Task to carry out - The answer consists solely of the data below, reproduced exactly.

Extracted data entries -
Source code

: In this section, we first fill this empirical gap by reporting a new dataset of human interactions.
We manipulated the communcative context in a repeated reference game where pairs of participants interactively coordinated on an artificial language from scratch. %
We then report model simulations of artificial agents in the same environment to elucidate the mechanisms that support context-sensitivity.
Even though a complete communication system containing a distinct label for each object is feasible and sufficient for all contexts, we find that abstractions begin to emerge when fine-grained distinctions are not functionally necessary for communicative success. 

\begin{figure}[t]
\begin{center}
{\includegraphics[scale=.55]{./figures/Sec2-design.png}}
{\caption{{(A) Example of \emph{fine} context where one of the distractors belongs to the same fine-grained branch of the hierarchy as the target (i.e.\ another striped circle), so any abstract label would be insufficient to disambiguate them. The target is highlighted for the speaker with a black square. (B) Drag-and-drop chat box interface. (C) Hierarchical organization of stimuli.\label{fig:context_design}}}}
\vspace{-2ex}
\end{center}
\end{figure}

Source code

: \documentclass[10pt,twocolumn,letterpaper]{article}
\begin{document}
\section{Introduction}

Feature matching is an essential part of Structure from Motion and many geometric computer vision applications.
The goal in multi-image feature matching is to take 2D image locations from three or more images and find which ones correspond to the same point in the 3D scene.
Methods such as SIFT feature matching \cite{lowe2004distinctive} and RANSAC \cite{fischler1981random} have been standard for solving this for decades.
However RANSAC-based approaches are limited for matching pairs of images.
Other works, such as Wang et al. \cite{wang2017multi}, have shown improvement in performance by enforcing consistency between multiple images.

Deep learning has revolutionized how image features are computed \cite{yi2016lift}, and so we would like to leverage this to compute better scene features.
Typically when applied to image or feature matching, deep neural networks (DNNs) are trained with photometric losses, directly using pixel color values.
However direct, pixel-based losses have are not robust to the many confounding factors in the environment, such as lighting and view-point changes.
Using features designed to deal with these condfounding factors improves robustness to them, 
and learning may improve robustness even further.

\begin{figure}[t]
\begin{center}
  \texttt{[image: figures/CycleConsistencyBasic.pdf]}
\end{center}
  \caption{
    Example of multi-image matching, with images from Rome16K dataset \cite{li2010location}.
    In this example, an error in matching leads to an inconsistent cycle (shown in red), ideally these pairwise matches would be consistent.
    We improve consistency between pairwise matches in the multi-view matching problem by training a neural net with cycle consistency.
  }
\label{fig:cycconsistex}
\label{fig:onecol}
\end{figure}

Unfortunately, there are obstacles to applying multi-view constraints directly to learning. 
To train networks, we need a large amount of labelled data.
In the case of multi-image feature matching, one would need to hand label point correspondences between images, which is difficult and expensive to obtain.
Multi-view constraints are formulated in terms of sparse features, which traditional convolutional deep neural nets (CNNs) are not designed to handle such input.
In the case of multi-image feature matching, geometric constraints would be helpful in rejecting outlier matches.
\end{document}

The answer -
Source code

: In this section, we first fill this empirical gap by reporting a new dataset of human interactions.
We manipulated the communcative context in a repeated reference game where pairs of participants interactively coordinated on an artificial language from scratch. %
We then report model simulations of artificial agents in the same environment to elucidate the mechanisms that support context-sensitivity.
Even though a complete communication system containing a distinct label for each object is feasible and sufficient for all contexts, we find that abstractions begin to emerge when fine-grained distinctions are not functionally necessary for communicative success. 

\begin{figure}[t]
\begin{center}
{\includegraphics[scale=.55]{./figures/Sec2-design.png}}
{\caption{{(A) Example of \emph{fine} context where one of the distractors belongs to the same fine-grained branch of the hierarchy as the target (i.e.\ another striped circle), so any abstract label would be insufficient to disambiguate them. The target is highlighted for the speaker with a black square. (B) Drag-and-drop chat box interface. (C) Hierarchical organization of stimuli.\label{fig:context_design}}}}
\vspace{-2ex}
\end{center}
\end{figure}

Source code

: \documentclass[10pt,twocolumn,letterpaper]{article}
\begin{document}
\section{Introduction}

Feature matching is an essential part of Structure from Motion and many geometric computer vision applications.
The goal in multi-image feature matching is to take 2D image locations from three or more images and find which ones correspond to the same point in the 3D scene.
Methods such as SIFT feature matching \cite{lowe2004distinctive} and RANSAC \cite{fischler1981random} have been standard for solving this for decades.
However RANSAC-based approaches are limited for matching pairs of images.
Other works, such as Wang et al. \cite{wang2017multi}, have shown improvement in performance by enforcing consistency between multiple images.

Deep learning has revolutionized how image features are computed \cite{yi2016lift}, and so we would like to leverage this to compute better scene features.
Typically when applied to image or feature matching, deep neural networks (DNNs) are trained with photometric losses, directly using pixel color values.
However direct, pixel-based losses have are not robust to the many confounding factors in the environment, such as lighting and view-point changes.
Using features designed to deal with these condfounding factors improves robustness to them, 
and learning may improve robustness even further.

\begin{figure}[t]
\begin{center}
  \texttt{[image: figures/CycleConsistencyBasic.pdf]}
\end{center}
  \caption{
    Example of multi-image matching, with images from Rome16K dataset \cite{li2010location}.
    In this example, an error in matching leads to an inconsistent cycle (shown in red), ideally these pairwise matches would be consistent.
    We improve consistency between pairwise matches in the multi-view matching problem by training a neural net with cycle consistency.
  }
\label{fig:cycconsistex}
\label{fig:onecol}
\end{figure}

Unfortunately, there are obstacles to applying multi-view constraints directly to learning. 
To train networks, we need a large amount of labelled data.
In the case of multi-image feature matching, one would need to hand label point correspondences between images, which is difficult and expensive to obtain.
Multi-view constraints are formulated in terms of sparse features, which traditional convolutional deep neural nets (CNNs) are not designed to handle such input.
In the case of multi-image feature matching, geometric constraints would be helpful in rejecting outlier matches.
\end{document}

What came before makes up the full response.